- **Work instructions**: Say the data back exactly as it is written below.

- **Record excerpts**:
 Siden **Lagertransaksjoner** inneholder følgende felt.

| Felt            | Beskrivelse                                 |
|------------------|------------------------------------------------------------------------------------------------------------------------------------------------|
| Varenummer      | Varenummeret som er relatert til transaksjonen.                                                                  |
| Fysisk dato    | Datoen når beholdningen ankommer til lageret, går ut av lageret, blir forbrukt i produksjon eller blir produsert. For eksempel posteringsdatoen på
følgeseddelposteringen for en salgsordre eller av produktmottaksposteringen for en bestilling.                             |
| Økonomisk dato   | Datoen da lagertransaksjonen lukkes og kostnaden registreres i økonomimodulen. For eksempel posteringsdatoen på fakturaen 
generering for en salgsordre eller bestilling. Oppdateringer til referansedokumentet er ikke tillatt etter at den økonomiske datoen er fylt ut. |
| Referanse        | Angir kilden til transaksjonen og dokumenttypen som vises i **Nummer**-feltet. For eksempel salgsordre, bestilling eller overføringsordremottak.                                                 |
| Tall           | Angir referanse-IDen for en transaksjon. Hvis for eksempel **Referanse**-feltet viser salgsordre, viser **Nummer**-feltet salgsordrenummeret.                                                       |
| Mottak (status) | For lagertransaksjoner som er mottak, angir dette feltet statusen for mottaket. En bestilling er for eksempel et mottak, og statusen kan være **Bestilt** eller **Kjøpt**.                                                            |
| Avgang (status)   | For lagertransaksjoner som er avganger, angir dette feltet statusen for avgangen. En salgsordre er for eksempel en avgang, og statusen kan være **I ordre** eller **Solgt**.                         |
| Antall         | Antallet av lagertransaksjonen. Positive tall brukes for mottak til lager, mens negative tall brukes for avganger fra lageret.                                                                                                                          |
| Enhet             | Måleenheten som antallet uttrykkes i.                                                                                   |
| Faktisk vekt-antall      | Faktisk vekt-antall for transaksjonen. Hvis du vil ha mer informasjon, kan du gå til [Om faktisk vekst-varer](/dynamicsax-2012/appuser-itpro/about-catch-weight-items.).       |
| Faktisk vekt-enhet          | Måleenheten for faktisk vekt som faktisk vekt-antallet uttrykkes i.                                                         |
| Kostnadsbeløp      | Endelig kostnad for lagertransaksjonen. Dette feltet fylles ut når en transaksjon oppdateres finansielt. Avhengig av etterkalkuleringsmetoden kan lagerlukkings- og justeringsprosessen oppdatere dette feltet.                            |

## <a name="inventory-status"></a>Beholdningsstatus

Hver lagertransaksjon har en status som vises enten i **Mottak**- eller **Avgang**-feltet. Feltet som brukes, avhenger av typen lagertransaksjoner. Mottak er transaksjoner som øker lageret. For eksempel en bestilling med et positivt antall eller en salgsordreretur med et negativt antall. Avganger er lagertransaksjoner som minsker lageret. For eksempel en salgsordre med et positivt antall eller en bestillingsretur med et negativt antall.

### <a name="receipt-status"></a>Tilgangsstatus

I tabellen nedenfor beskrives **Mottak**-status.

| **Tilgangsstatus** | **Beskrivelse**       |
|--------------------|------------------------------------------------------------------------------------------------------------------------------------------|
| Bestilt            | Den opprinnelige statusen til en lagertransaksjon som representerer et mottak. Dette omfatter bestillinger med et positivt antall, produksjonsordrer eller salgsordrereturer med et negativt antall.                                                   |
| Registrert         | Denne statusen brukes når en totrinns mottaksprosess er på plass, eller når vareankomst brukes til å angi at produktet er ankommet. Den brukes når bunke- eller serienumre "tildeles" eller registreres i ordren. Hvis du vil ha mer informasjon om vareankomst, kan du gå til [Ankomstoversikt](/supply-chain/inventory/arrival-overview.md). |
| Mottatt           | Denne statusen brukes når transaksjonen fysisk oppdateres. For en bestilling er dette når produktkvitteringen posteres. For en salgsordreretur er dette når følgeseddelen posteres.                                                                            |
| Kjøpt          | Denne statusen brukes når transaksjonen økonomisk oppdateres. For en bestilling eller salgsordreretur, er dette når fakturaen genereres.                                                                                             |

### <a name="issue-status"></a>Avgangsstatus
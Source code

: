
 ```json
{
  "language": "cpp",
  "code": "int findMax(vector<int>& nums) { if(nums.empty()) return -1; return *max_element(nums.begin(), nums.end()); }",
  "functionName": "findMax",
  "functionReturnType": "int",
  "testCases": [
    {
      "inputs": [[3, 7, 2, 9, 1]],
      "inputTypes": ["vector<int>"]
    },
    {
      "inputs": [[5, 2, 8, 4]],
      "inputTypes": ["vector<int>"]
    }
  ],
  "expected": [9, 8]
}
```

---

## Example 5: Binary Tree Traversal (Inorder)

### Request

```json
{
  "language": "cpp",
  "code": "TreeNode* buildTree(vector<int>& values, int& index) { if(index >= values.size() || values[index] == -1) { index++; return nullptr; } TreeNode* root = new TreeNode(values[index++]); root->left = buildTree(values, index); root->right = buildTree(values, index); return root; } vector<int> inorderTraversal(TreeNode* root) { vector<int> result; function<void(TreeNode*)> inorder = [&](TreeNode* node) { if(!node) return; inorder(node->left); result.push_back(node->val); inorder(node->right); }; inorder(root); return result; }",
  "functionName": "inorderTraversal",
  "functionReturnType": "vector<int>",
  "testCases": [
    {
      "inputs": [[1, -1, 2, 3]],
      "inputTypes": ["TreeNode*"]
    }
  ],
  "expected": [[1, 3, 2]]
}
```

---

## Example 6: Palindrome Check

- **Finished exercise**:
 Siden **Lagertransaksjoner** inneholder følgende felt.

| Felt            | Beskrivelse                                 |
|------------------|------------------------------------------------------------------------------------------------------------------------------------------------|
| Varenummer      | Varenummeret som er relatert til transaksjonen.                                                                  |
| Fysisk dato    | Datoen når beholdningen ankommer til lageret, går ut av lageret, blir forbrukt i produksjon eller blir produsert. For eksempel posteringsdatoen på
følgeseddelposteringen for en salgsordre eller av produktmottaksposteringen for en bestilling.                             |
| Økonomisk dato   | Datoen da lagertransaksjonen lukkes og kostnaden registreres i økonomimodulen. For eksempel posteringsdatoen på fakturaen 
generering for en salgsordre eller bestilling. Oppdateringer til referansedokumentet er ikke tillatt etter at den økonomiske datoen er fylt ut. |
| Referanse        | Angir kilden til transaksjonen og dokumenttypen som vises i **Nummer**-feltet. For eksempel salgsordre, bestilling eller overføringsordremottak.                                                 |
| Tall           | Angir referanse-IDen for en transaksjon. Hvis for eksempel **Referanse**-feltet viser salgsordre, viser **Nummer**-feltet salgsordrenummeret.                                                       |
| Mottak (status) | For lagertransaksjoner som er mottak, angir dette feltet statusen for mottaket. En bestilling er for eksempel et mottak, og statusen kan være **Bestilt** eller **Kjøpt**.                                                            |
| Avgang (status)   | For lagertransaksjoner som er avganger, angir dette feltet statusen for avgangen. En salgsordre er for eksempel en avgang, og statusen kan være **I ordre** eller **Solgt**.                         |
| Antall         | Antallet av lagertransaksjonen. Positive tall brukes for mottak til lager, mens negative tall brukes for avganger fra lageret.                                                                                                                          |
| Enhet             | Måleenheten som antallet uttrykkes i.                                                                                   |
| Faktisk vekt-antall      | Faktisk vekt-antall for transaksjonen. Hvis du vil ha mer informasjon, kan du gå til [Om faktisk vekst-varer](/dynamicsax-2012/appuser-itpro/about-catch-weight-items.).       |
| Faktisk vekt-enhet          | Måleenheten for faktisk vekt som faktisk vekt-antallet uttrykkes i.                                                         |
| Kostnadsbeløp      | Endelig kostnad for lagertransaksjonen. Dette feltet fylles ut når en transaksjon oppdateres finansielt. Avhengig av etterkalkuleringsmetoden kan lagerlukkings- og justeringsprosessen oppdatere dette feltet.                            |

## <a name="inventory-status"></a>Beholdningsstatus

Hver lagertransaksjon har en status som vises enten i **Mottak**- eller **Avgang**-feltet. Feltet som brukes, avhenger av typen lagertransaksjoner. Mottak er transaksjoner som øker lageret. For eksempel en bestilling med et positivt antall eller en salgsordreretur med et negativt antall. Avganger er lagertransaksjoner som minsker lageret. For eksempel en salgsordre med et positivt antall eller en bestillingsretur med et negativt antall.

### <a name="receipt-status"></a>Tilgangsstatus

I tabellen nedenfor beskrives **Mottak**-status.

| **Tilgangsstatus** | **Beskrivelse**       |
|--------------------|------------------------------------------------------------------------------------------------------------------------------------------|
| Bestilt            | Den opprinnelige statusen til en lagertransaksjon som representerer et mottak. Dette omfatter bestillinger med et positivt antall, produksjonsordrer eller salgsordrereturer med et negativt antall.                                                   |
| Registrert         | Denne statusen brukes når en totrinns mottaksprosess er på plass, eller når vareankomst brukes til å angi at produktet er ankommet. Den brukes når bunke- eller serienumre "tildeles" eller registreres i ordren. Hvis du vil ha mer informasjon om vareankomst, kan du gå til [Ankomstoversikt](/supply-chain/inventory/arrival-overview.md). |
| Mottatt           | Denne statusen brukes når transaksjonen fysisk oppdateres. For en bestilling er dette når produktkvitteringen posteres. For en salgsordreretur er dette når følgeseddelen posteres.                                                                            |
| Kjøpt          | Denne statusen brukes når transaksjonen økonomisk oppdateres. For en bestilling eller salgsordreretur, er dette når fakturaen genereres.                                                                                             |

### <a name="issue-status"></a>Avgangsstatus
Source code

:
 ```json
{
  "language": "cpp",
  "code": "int findMax(vector<int>& nums) { if(nums.empty()) return -1; return *max_element(nums.begin(), nums.end()); }",
  "functionName": "findMax",
  "functionReturnType": "int",
  "testCases": [
    {
      "inputs": [[3, 7, 2, 9, 1]],
      "inputTypes": ["vector<int>"]
    },
    {
      "inputs": [[5, 2, 8, 4]],
      "inputTypes": ["vector<int>"]
    }
  ],
  "expected": [9, 8]
}
```

---

## Example 5: Binary Tree Traversal (Inorder)

### Request

```json
{
  "language": "cpp",
  "code": "TreeNode* buildTree(vector<int>& values, int& index) { if(index >= values.size() || values[index] == -1) { index++; return nullptr; } TreeNode* root = new TreeNode(values[index++]); root->left = buildTree(values, index); root->right = buildTree(values, index); return root; } vector<int> inorderTraversal(TreeNode* root) { vector<int> result; function<void(TreeNode*)> inorder = [&](TreeNode* node) { if(!node) return; inorder(node->left); result.push_back(node->val); inorder(node->right); }; inorder(root); return result; }",
  "functionName": "inorderTraversal",
  "functionReturnType": "vector<int>",
  "testCases": [
    {
      "inputs": [[1, -1, 2, 3]],
      "inputTypes": ["TreeNode*"]
    }
  ],
  "expected": [[1, 3, 2]]
}
```

---

## Example 6: Palindrome Check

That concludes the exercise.